Self-heal is edible: the young leaves and stems can be eaten raw in salads; the plant in whole can be boiled and eaten as a potherb; and the aerial parts of the plant can be powdered and brewed in a cold infusion to make a beverage.[Clarification needed]
Description
Prunella vulgaris grows 5 to 30 cm high (2-12inches), with creeping, self-rooting, tough, square, reddish stems branching at leaf axis.[1]
The leaves are lance shaped, serrated, and reddish at tip, about 2.5 cm (1 inch) long and 1.5 cm (half an inch) broad, and growing in opposite pairs down the square stem. Each leaf has 3-7 veins that shoot off of the middle vein to the margin. The stalks of the leaves are generally short, but can be up to 5 cm (2 inches) long.[2]
The flowers grow from a clublike, somewhat square, whirled cluster; immediately below this club are a pair of stalkless leaves standing out on either side like a collar. Flowers are two lipped and tubular. The top lip is a purple hood, and the bottom lip is often white; it has three lobes with the middle lobe being larger and fringed upwardly. Flowers bloom at different times depending on climate and other conditions, but mostly in summer (from June to August in the USA).
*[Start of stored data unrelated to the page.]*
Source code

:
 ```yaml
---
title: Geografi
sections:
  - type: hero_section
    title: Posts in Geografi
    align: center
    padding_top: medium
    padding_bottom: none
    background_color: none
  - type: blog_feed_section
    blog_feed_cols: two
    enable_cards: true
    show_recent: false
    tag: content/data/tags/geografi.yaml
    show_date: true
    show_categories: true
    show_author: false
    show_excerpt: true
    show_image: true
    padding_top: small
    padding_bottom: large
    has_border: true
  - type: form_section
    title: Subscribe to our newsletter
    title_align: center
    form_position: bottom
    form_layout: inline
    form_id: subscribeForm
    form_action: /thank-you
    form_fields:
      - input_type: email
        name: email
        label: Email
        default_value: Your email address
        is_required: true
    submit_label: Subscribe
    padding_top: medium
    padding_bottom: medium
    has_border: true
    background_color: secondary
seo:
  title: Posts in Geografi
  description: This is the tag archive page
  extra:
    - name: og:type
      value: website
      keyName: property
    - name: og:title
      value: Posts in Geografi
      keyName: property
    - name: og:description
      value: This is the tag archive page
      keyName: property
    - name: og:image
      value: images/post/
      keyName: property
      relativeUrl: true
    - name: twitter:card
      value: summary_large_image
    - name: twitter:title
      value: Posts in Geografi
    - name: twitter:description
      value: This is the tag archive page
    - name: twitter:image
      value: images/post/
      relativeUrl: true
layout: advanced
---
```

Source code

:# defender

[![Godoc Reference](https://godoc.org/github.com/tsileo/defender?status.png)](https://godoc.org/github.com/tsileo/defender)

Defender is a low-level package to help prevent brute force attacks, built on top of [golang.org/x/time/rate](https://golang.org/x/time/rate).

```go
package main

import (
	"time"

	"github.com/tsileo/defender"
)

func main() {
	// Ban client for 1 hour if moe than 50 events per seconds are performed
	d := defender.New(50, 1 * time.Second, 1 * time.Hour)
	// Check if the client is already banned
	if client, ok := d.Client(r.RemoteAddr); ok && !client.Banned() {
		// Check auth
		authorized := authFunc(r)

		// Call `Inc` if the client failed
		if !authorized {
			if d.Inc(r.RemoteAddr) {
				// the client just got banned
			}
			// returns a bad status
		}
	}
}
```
Self-heal propagates both by seed and vegetatively by creeping stems that root at the nodes.[3]
Uses
Topically, a poultice of the plant is applied to irritated skin, as a disinfecting agent and to pack wounds in the absence of other wound-care material. It was considered by the Chinese to "change the course of a chronic disease".
- Heal-all is edible, and can be used in salads, soups, stews, and boiled as a pot herb.
- The plant contains vitamins A, C, and K, as well as flavonoids and rutin.[4]